Otherwise good information.
 
I would question a study done on the Veterans by the Veterans Administration as they can fudge information.

I'd be kind of leery of it.....

Otherwise good information.

I don't think it's easy to fudge the numbers that represent hundred of thousand soldiers though. the media fudged the information as well. but then again - you could be right.
 
I don't think it's easy to fudge the numbers that represent hundred of thousand soldiers though. the media fudged the information as well. but then again - you could be right.

Well think of it this way....

Suppose I am 'Phillip Morris'-the corporate of Marlboro cigarettes, etc. I decide to do a study to see if lung cancer is attributed by smoking. During the course of the study that I am funding myself--I find out that it is.

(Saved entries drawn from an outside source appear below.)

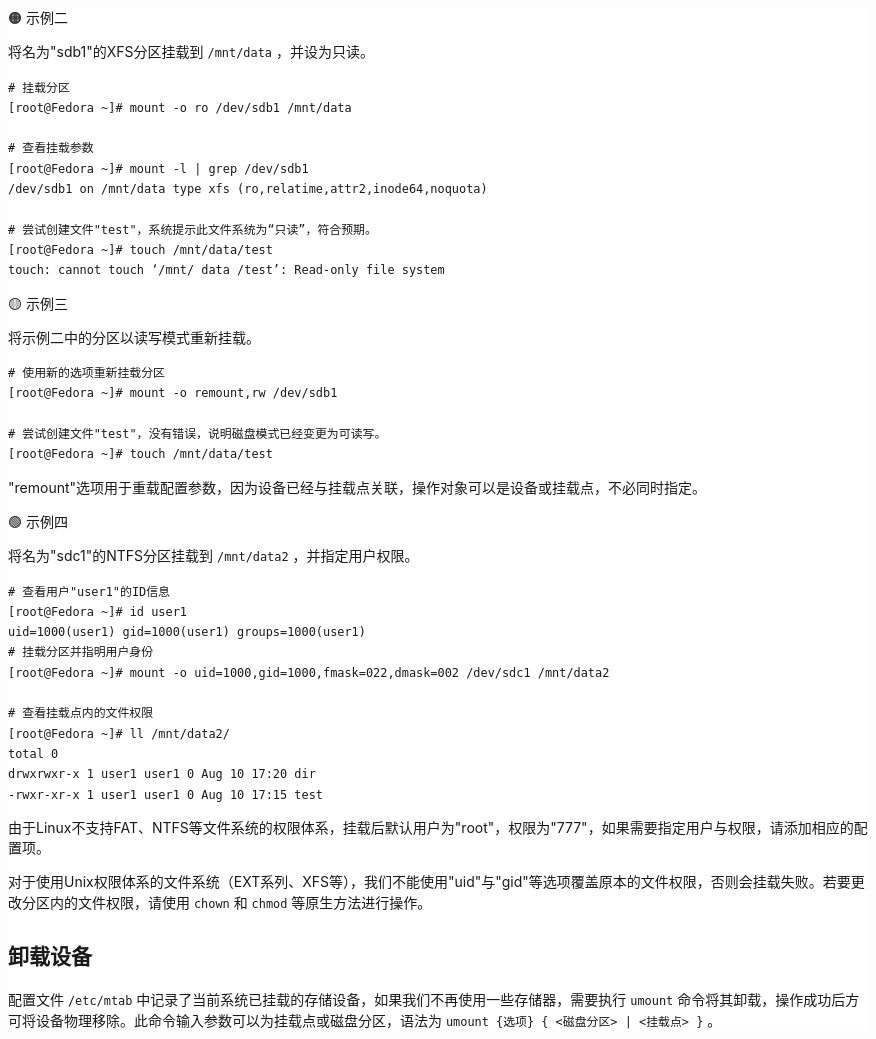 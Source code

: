 🟠 示例二

将名为"sdb1"的XFS分区挂载到 `/mnt/data` ，并设为只读。

```text
# 挂载分区
[root@Fedora ~]# mount -o ro /dev/sdb1 /mnt/data

# 查看挂载参数
[root@Fedora ~]# mount -l | grep /dev/sdb1
/dev/sdb1 on /mnt/data type xfs (ro,relatime,attr2,inode64,noquota)

# 尝试创建文件"test"，系统提示此文件系统为“只读”，符合预期。
[root@Fedora ~]# touch /mnt/data/test
touch: cannot touch ‘/mnt/ data /test’: Read-only file system
```

🟡 示例三

将示例二中的分区以读写模式重新挂载。

```text
# 使用新的选项重新挂载分区
[root@Fedora ~]# mount -o remount,rw /dev/sdb1

# 尝试创建文件"test"，没有错误，说明磁盘模式已经变更为可读写。
[root@Fedora ~]# touch /mnt/data/test
```

"remount"选项用于重载配置参数，因为设备已经与挂载点关联，操作对象可以是设备或挂载点，不必同时指定。

🟢 示例四

将名为"sdc1"的NTFS分区挂载到 `/mnt/data2` ，并指定用户权限。

```text
# 查看用户"user1"的ID信息
[root@Fedora ~]# id user1
uid=1000(user1) gid=1000(user1) groups=1000(user1)
# 挂载分区并指明用户身份
[root@Fedora ~]# mount -o uid=1000,gid=1000,fmask=022,dmask=002 /dev/sdc1 /mnt/data2

# 查看挂载点内的文件权限
[root@Fedora ~]# ll /mnt/data2/
total 0
drwxrwxr-x 1 user1 user1 0 Aug 10 17:20 dir
-rwxr-xr-x 1 user1 user1 0 Aug 10 17:15 test
```

由于Linux不支持FAT、NTFS等文件系统的权限体系，挂载后默认用户为"root"，权限为"777"，如果需要指定用户与权限，请添加相应的配置项。

对于使用Unix权限体系的文件系统（EXT系列、XFS等），我们不能使用"uid"与"gid"等选项覆盖原本的文件权限，否则会挂载失败。若要更改分区内的文件权限，请使用 `chown` 和 `chmod` 等原生方法进行操作。

## 卸载设备
配置文件 `/etc/mtab` 中记录了当前系统已挂载的存储设备，如果我们不再使用一些存储器，需要执行 `umount` 命令将其卸载，操作成功后方可将设备物理移除。此命令输入参数可以为挂载点或磁盘分区，语法为 `umount {选项} { <磁盘分区> | <挂载点> }` 。
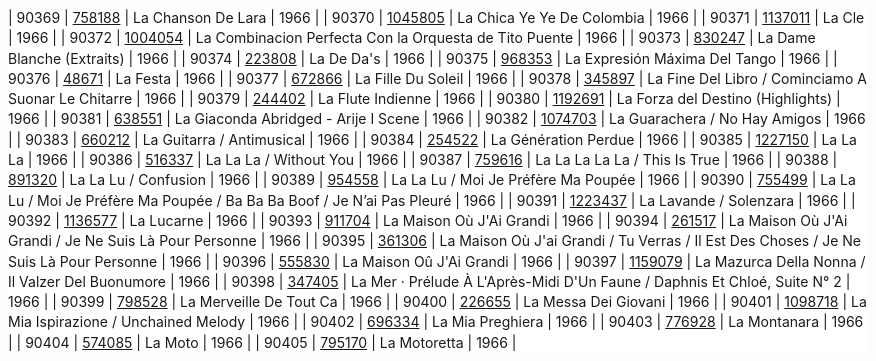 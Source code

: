 | 90369 | [758188](https://www.discogs.com/master/758188) | La Chanson De Lara | 1966 |
| 90370 | [1045805](https://www.discogs.com/master/1045805) | La Chica Ye Ye De Colombia | 1966 |
| 90371 | [1137011](https://www.discogs.com/master/1137011) | La Cle | 1966 |
| 90372 | [1004054](https://www.discogs.com/master/1004054) | La Combinacion Perfecta Con la Orquesta de Tito Puente | 1966 |
| 90373 | [830247](https://www.discogs.com/master/830247) | La Dame Blanche (Extraits) | 1966 |
| 90374 | [223808](https://www.discogs.com/master/223808) | La De Da's | 1966 |
| 90375 | [968353](https://www.discogs.com/master/968353) | La Expresión Máxima Del Tango | 1966 |
| 90376 | [48671](https://www.discogs.com/master/48671) | La Festa | 1966 |
| 90377 | [672866](https://www.discogs.com/master/672866) | La Fille Du Soleil | 1966 |
| 90378 | [345897](https://www.discogs.com/master/345897) | La Fine Del Libro / Cominciamo A Suonar Le Chitarre | 1966 |
| 90379 | [244402](https://www.discogs.com/master/244402) | La Flute Indienne | 1966 |
| 90380 | [1192691](https://www.discogs.com/master/1192691) | La Forza del Destino (Highlights) | 1966 |
| 90381 | [638551](https://www.discogs.com/master/638551) | La Giaconda Abridged - Arije I Scene | 1966 |
| 90382 | [1074703](https://www.discogs.com/master/1074703) | La Guarachera / No Hay Amigos | 1966 |
| 90383 | [660212](https://www.discogs.com/master/660212) | La Guitarra / Antimusical | 1966 |
| 90384 | [254522](https://www.discogs.com/master/254522) | La Génération Perdue | 1966 |
| 90385 | [1227150](https://www.discogs.com/master/1227150) | La La La | 1966 |
| 90386 | [516337](https://www.discogs.com/master/516337) | La La La / Without You | 1966 |
| 90387 | [759616](https://www.discogs.com/master/759616) | La La La La La / This Is True | 1966 |
| 90388 | [891320](https://www.discogs.com/master/891320) | La La Lu / Confusion | 1966 |
| 90389 | [954558](https://www.discogs.com/master/954558) | La La Lu / Moi Je Préfère Ma Poupée | 1966 |
| 90390 | [755499](https://www.discogs.com/master/755499) | La La Lu / Moi Je Préfère Ma Poupée / Ba Ba Ba Boof / Je N’ai Pas Pleuré | 1966 |
| 90391 | [1223437](https://www.discogs.com/master/1223437) | La Lavande / Solenzara | 1966 |
| 90392 | [1136577](https://www.discogs.com/master/1136577) | La Lucarne | 1966 |
| 90393 | [911704](https://www.discogs.com/master/911704) | La Maison Où J'Ai Grandi | 1966 |
| 90394 | [261517](https://www.discogs.com/master/261517) | La Maison Où J'Ai Grandi / Je Ne Suis Là Pour Personne | 1966 |
| 90395 | [361306](https://www.discogs.com/master/361306) | La Maison Où J'ai Grandi / Tu Verras / Il Est Des Choses / Je Ne Suis Là Pour Personne | 1966 |
| 90396 | [555830](https://www.discogs.com/master/555830) | La Maison Oû J'Ai Grandi | 1966 |
| 90397 | [1159079](https://www.discogs.com/master/1159079) | La Mazurca Della Nonna / Il Valzer Del Buonumore | 1966 |
| 90398 | [347405](https://www.discogs.com/master/347405) | La Mer · Prélude À L'Après-Midi D'Un Faune / Daphnis Et Chloé, Suite N° 2 | 1966 |
| 90399 | [798528](https://www.discogs.com/master/798528) | La Merveille De Tout Ca | 1966 |
| 90400 | [226655](https://www.discogs.com/master/226655) | La Messa Dei Giovani | 1966 |
| 90401 | [1098718](https://www.discogs.com/master/1098718) | La Mia Ispirazione / Unchained Melody | 1966 |
| 90402 | [696334](https://www.discogs.com/master/696334) | La Mia Preghiera | 1966 |
| 90403 | [776928](https://www.discogs.com/master/776928) | La Montanara | 1966 |
| 90404 | [574085](https://www.discogs.com/master/574085) | La Moto | 1966 |
| 90405 | [795170](https://www.discogs.com/master/795170) | La Motoretta | 1966 |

Would you want the public to know the real truth that would cost my company billions of dollars or fudge the numbers a little?

So with that in mind, anytime a company is doing a study that they are funding themselves, they tend to omit pertinent information as it may cause a backlash against the said agency. So anytime I see information like the above--I am always leery of it.

:) Makes sense?
 
I knew the media didn't make sense to portray U.S. involvement simply as a huge mistake. I think there are factors involved that if explained to civilians, they will have no understanding of the situation unless they have a good grip on politics and military doctrine. I know the same media tactics are applied to the current Gulf War, the media has no idea what other issues are being taken care of at the moment, except for only negative material that sells. :roll:
 
I think the greater phenomenon with the Vietnam War was its media exposure. The horrors of the battlefield, graphically covered, were brought into everyone's living room.

I think that, since then, media exposure has been heavily controlled/restricted (sometimes, quite reasonably). It would appear that the media has found other ways to sell viewer minutes/publications.

Not surprising. In the States, the media is an industry.
 
wokamuka yes it was all about money! during that time, they didnt realize that it is about money to do it.. even they dont know if it is right way or wrong way..

now we knows.. rme! but sadly we cant change it..
 
I don't buy this. I remember Vietnam war very well.
 
This is an interesting information.

Indeed, the media controls the information and feeds it to all of us one way or another. The thing is, the media tends to be one-sided.

Also another thing is, We were taught through history and you know, some of it is usually one sided as well because some of these information goes through the media. That changes everything.
 
These reports seem likely.

However... and I'm not pointing fingers at anyone here, but it is still true.

People need to 'get off their butts' and do their own research.

Don't trust only your buddy that 'was there'
Don't trust the news media alone.
Don't trust any single report.

DO the 'leg work' yourself! Put together your own gathered info, from many sources, if possible. Some of those sources may be inaccurate, yes, but that is why you MUST do this, be a free thinker, look at what makes sense, and -then- make your conclusion.

If a person just cites their war buddy, or the news, or one single document that could be entirely false, then they aren't thinking much at all, they are only being a parrot.